A special contribution from Alec Jacobs, a sophomore and writer and intern at The Daily Caller
Speaking at the Elliott School of International Affairs last week about the current economic crisis, Emmy Award winner and former anchor of ABC’s 20/20 program John Stossel decried what he sees as the increasing size and role of government in America.
Mr. Stossel, who now hosts an eponymous Fox Business Network program, bemoaned government’s “dangerous” involvement in the free market, describing the prevailing philosophy as “when it’s complicated, you’ve got to have government take over.”
“I’d say they’re spending like drunken sailors but that would be an insult to drunken sailors,” he said. “Sailors spend their own money.”
Mr. Stossel also said he was unhappy with the financial regulation bill currently being discussed on Capitol Hill. Financial regulation never makes anything better, he said.
The government does not need to regulate financial markets, according to Mr.

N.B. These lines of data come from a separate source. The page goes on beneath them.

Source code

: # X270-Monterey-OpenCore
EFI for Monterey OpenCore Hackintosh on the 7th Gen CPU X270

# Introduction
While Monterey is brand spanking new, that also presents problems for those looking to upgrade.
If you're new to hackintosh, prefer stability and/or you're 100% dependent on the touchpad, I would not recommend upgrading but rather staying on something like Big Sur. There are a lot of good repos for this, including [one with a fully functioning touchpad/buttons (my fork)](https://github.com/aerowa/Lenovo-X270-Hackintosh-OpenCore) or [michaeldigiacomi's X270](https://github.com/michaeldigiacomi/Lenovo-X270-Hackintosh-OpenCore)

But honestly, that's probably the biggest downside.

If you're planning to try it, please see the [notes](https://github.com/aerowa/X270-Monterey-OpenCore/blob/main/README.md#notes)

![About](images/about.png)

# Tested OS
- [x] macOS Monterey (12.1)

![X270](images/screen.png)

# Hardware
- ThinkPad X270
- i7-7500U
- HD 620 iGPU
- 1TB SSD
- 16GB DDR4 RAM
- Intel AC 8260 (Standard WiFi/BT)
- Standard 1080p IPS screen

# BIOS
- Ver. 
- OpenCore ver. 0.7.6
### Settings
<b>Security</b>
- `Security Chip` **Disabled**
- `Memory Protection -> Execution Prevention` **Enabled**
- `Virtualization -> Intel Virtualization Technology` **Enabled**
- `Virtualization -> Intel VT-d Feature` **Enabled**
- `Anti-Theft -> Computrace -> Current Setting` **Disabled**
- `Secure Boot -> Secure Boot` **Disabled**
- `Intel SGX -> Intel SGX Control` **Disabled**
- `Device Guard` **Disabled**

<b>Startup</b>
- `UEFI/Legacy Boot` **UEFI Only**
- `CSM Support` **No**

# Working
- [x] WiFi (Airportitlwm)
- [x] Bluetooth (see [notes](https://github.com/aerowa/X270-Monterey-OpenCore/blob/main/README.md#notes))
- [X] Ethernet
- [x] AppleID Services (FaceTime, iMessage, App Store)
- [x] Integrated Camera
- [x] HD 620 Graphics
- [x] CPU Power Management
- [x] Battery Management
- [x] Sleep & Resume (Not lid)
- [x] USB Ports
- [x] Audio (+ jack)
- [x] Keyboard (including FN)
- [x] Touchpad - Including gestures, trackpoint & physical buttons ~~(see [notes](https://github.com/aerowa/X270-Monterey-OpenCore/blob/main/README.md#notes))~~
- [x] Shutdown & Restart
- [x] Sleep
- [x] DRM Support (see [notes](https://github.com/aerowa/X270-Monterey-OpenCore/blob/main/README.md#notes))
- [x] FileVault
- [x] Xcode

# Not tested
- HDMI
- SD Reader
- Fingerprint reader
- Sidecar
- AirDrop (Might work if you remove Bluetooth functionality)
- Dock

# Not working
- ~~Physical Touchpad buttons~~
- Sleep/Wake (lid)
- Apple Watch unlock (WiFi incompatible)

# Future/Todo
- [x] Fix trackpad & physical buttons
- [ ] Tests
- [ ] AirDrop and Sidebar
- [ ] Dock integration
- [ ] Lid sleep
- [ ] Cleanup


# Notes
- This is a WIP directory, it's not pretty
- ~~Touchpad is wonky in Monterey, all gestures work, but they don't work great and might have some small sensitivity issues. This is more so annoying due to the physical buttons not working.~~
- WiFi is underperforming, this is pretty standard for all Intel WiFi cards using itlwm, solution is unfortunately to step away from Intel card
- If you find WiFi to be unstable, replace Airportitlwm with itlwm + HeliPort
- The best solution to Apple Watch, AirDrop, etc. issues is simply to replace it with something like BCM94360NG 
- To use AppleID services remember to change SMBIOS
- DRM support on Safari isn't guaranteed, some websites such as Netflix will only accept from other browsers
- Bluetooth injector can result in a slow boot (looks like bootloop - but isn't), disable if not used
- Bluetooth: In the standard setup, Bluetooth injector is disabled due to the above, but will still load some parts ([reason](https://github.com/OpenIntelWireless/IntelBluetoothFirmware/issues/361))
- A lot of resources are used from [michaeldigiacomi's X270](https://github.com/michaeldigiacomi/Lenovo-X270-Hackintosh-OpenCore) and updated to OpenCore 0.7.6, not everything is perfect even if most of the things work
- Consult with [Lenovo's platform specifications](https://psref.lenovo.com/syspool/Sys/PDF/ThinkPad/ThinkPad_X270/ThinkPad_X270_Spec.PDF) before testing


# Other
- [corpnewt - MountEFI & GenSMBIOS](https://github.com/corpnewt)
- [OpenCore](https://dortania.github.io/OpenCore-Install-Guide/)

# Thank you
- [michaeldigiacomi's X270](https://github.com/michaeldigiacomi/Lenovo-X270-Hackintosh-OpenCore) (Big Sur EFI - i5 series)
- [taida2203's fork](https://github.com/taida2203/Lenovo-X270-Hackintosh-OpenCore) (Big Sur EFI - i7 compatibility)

Stossel. “What failed wasn’t capitalism,” he said. “This wasn’t real capitalism, because it was funded by the government – Fannie Mae and Freddie Mac.”
Mr. Stossel also argued that the notion that certain companies are too big to fail needs to be rethought. Since the banks haven’t failed, he argued, it is hard to know what exactly would occur.
Further, the current U.S. economic situation is being overblown. “We must have become a nation of wimps,” he said. “Why is this a crisis?”
Today’s numbers don’t compare with the unemployment and Dow Jones statistics from the 1982 recession, Mr. Stossel said. Unemployment is at 9.7 percent today compared with 10.8 percent in 1982, and the Dow was at 780 in 1982 compared with 11,000 today. “To call this a crisis is an insult to real crises,” he said.
Though Mr. Stossel fiercely defended the free market for most of his hour-long speech, he acknowledged that some government is necessary, though he warned that too much government poses problems.
A self-declared libertarian, Mr. Stossel thanked the Young America’s Foundation, which co-hosted the event with the Office of Undergraduate Programs at the GW Business School. Clarifying his political stance on a range of issues, Mr. Stossel said, “I think homosexuality is just fine; I didn’t want to go to Iraq … I think heroin should be legal.”
Mr. Stossel’s criticism extended to conservatives as well, whom he said sometimes think it is natural to distrust free markets.
During a question-and-answer session, he steadfastly defended his position that drugs should be legalized for adults and championed the virtues of capitalism. Mr. Stossel said these views make him a minority in New York, where he is based. “Where I live, that’s like being a child molester,” he said
Growing up, he would have made a more typical New Yorker, Mr. Stossel said. The prospect of reporting on corporate greed and misconduct was what first attracted him to journalism. But he said that he soon realized that the problems he was investigating were caused by government intervention and not capitalism.
Mr. Stossel said he chose to leave ABC, because producers would not let him do the kinds of stories he wanted to do. He convinced Roger Ailes, president of FOX News Channel, to hire him, and he swapped his massive ABC audience for a much smaller one. “As I went from liberal to libertarian, I stopped winning Emmys,” he joked.
Stossel summed up the night best during the applause after his speech. “You don’t have to thank me,” he said. “This is capitalism. You paid me!”